> WHAT THE TASK ASKS: In the entries below, find the line with "- Verifique se as" and the line with "Our just and lineal entrance to our own!". Repeat exactly everything between them, those two lines included, but not the pictures.

> SUPPLIED INFORMATION:

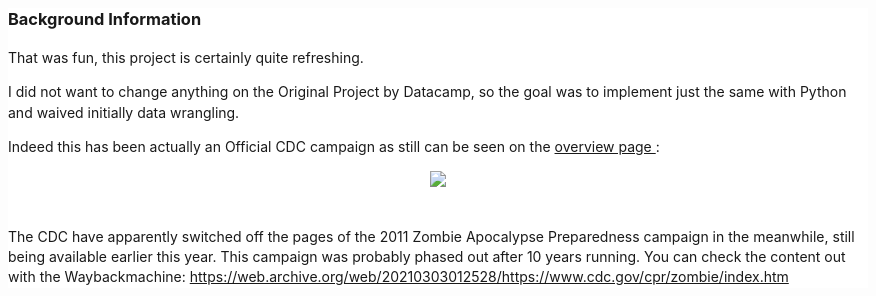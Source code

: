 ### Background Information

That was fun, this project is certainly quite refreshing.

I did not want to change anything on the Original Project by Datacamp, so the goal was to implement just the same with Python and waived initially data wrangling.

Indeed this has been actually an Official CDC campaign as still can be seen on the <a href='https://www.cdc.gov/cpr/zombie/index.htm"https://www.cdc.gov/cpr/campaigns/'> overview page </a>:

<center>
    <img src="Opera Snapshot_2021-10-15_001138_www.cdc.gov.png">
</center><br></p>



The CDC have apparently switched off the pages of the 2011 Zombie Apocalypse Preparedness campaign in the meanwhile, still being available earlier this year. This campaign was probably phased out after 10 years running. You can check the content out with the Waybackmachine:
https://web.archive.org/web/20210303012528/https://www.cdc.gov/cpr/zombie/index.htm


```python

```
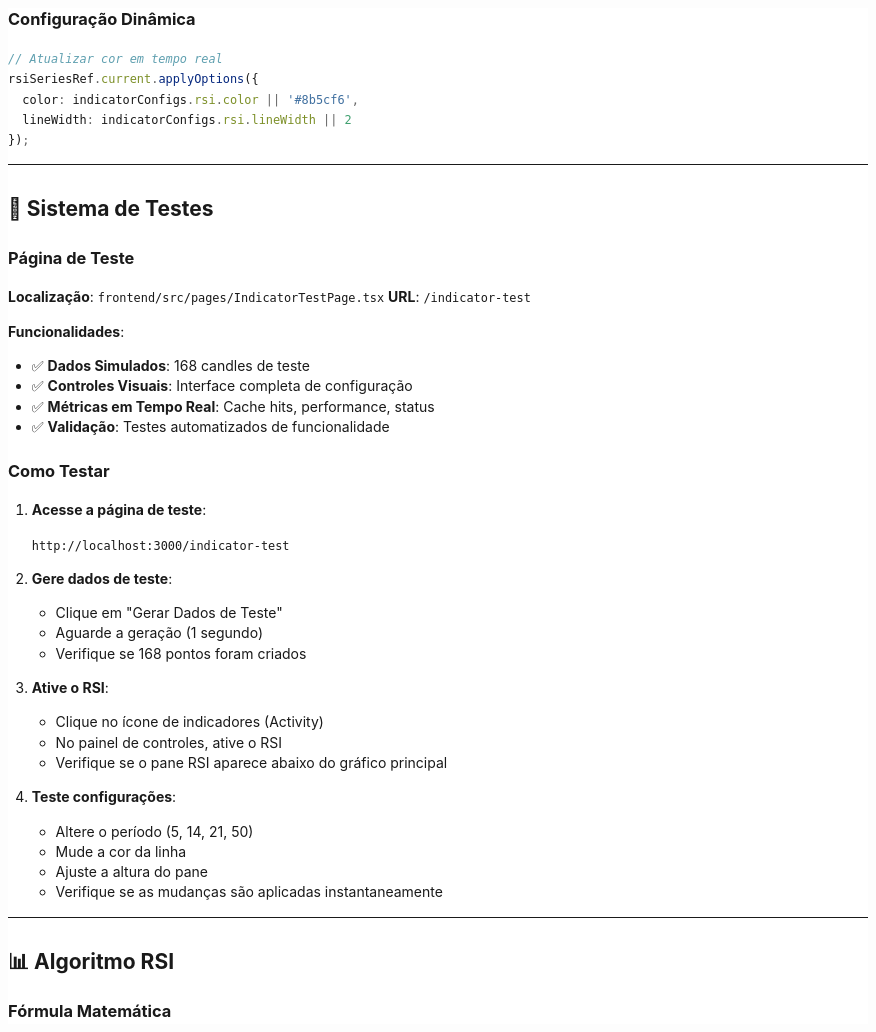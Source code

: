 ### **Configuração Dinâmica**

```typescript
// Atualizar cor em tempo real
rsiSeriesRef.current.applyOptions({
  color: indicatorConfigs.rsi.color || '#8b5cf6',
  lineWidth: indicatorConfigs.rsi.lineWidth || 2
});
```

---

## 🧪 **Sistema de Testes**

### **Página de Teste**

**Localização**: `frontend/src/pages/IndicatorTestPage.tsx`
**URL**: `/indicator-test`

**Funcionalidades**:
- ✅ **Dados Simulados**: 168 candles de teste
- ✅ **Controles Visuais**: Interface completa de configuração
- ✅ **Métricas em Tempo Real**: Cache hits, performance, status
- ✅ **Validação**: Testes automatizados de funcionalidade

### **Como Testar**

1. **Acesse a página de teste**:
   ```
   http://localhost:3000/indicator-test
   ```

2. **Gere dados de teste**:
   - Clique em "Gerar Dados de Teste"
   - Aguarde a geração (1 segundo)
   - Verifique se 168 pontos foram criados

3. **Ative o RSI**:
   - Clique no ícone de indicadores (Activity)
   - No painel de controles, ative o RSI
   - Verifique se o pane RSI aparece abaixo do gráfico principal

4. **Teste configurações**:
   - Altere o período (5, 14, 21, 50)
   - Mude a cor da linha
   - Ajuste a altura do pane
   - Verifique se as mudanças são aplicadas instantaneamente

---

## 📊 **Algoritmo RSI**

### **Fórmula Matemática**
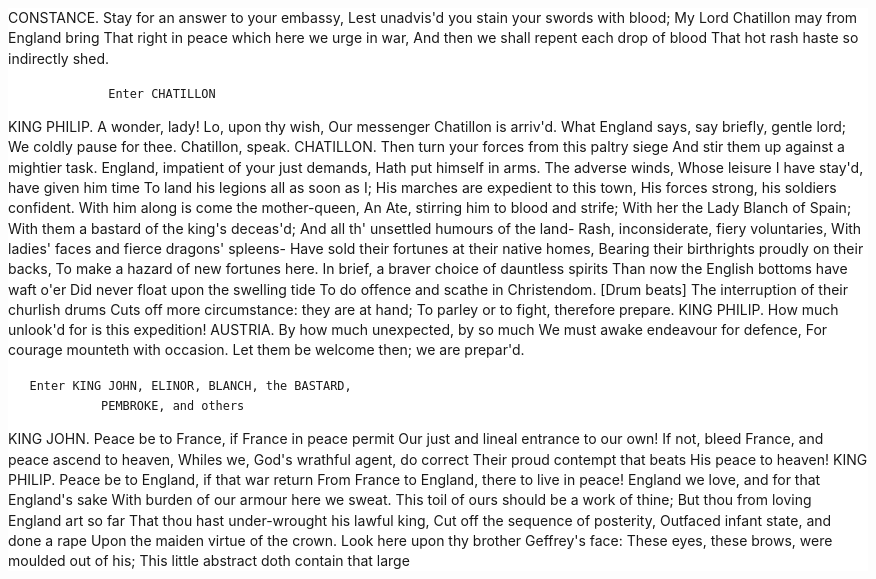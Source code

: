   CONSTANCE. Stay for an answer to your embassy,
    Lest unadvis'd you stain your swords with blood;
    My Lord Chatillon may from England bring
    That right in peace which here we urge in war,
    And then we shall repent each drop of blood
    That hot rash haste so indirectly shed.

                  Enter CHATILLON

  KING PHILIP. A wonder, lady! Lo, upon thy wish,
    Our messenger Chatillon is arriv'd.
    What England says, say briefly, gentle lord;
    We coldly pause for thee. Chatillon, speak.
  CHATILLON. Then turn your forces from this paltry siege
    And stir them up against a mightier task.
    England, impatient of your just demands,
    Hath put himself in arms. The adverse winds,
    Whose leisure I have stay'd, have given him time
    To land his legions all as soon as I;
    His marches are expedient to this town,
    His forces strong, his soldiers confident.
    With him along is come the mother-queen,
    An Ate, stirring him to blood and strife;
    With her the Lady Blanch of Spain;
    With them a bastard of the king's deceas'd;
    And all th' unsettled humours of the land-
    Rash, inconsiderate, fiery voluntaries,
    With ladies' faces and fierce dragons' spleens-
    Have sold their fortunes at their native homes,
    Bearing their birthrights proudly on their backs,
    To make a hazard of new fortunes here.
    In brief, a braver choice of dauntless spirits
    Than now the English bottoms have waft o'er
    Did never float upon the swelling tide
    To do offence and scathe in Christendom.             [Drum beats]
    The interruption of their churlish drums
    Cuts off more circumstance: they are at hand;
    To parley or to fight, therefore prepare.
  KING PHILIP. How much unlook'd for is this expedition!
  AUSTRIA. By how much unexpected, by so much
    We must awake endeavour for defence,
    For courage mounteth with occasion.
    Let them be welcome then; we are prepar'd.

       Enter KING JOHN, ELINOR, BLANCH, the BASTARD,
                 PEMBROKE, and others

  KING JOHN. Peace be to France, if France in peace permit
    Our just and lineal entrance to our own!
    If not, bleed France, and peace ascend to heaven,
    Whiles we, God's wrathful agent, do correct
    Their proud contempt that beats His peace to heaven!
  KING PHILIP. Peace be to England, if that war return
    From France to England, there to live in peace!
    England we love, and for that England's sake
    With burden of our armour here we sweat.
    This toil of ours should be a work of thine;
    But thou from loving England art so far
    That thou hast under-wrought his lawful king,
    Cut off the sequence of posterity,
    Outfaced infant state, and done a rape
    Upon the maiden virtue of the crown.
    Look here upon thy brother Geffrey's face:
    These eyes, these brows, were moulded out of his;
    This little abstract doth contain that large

> RESPONSE TO THIS TASK:
   - Verifique se as mudanças são aplicadas instantaneamente

---

## 📊 **Algoritmo RSI**

### **Fórmula Matemática**
Source code

:   CONSTANCE. Stay for an answer to your embassy,
    Lest unadvis'd you stain your swords with blood;
    My Lord Chatillon may from England bring
    That right in peace which here we urge in war,
    And then we shall repent each drop of blood
    That hot rash haste so indirectly shed.

                  Enter CHATILLON

  KING PHILIP. A wonder, lady! Lo, upon thy wish,
    Our messenger Chatillon is arriv'd.
    What England says, say briefly, gentle lord;
    We coldly pause for thee. Chatillon, speak.
  CHATILLON. Then turn your forces from this paltry siege
    And stir them up against a mightier task.
    England, impatient of your just demands,
    Hath put himself in arms. The adverse winds,
    Whose leisure I have stay'd, have given him time
    To land his legions all as soon as I;
    His marches are expedient to this town,
    His forces strong, his soldiers confident.
    With him along is come the mother-queen,
    An Ate, stirring him to blood and strife;
    With her the Lady Blanch of Spain;
    With them a bastard of the king's deceas'd;
    And all th' unsettled humours of the land-
    Rash, inconsiderate, fiery voluntaries,
    With ladies' faces and fierce dragons' spleens-
    Have sold their fortunes at their native homes,
    Bearing their birthrights proudly on their backs,
    To make a hazard of new fortunes here.
    In brief, a braver choice of dauntless spirits
    Than now the English bottoms have waft o'er
    Did never float upon the swelling tide
    To do offence and scathe in Christendom.             [Drum beats]
    The interruption of their churlish drums
    Cuts off more circumstance: they are at hand;
    To parley or to fight, therefore prepare.
  KING PHILIP. How much unlook'd for is this expedition!
  AUSTRIA. By how much unexpected, by so much
    We must awake endeavour for defence,
    For courage mounteth with occasion.
    Let them be welcome then; we are prepar'd.

       Enter KING JOHN, ELINOR, BLANCH, the BASTARD,
                 PEMBROKE, and others

  KING JOHN. Peace be to France, if France in peace permit
    Our just and lineal entrance to our own!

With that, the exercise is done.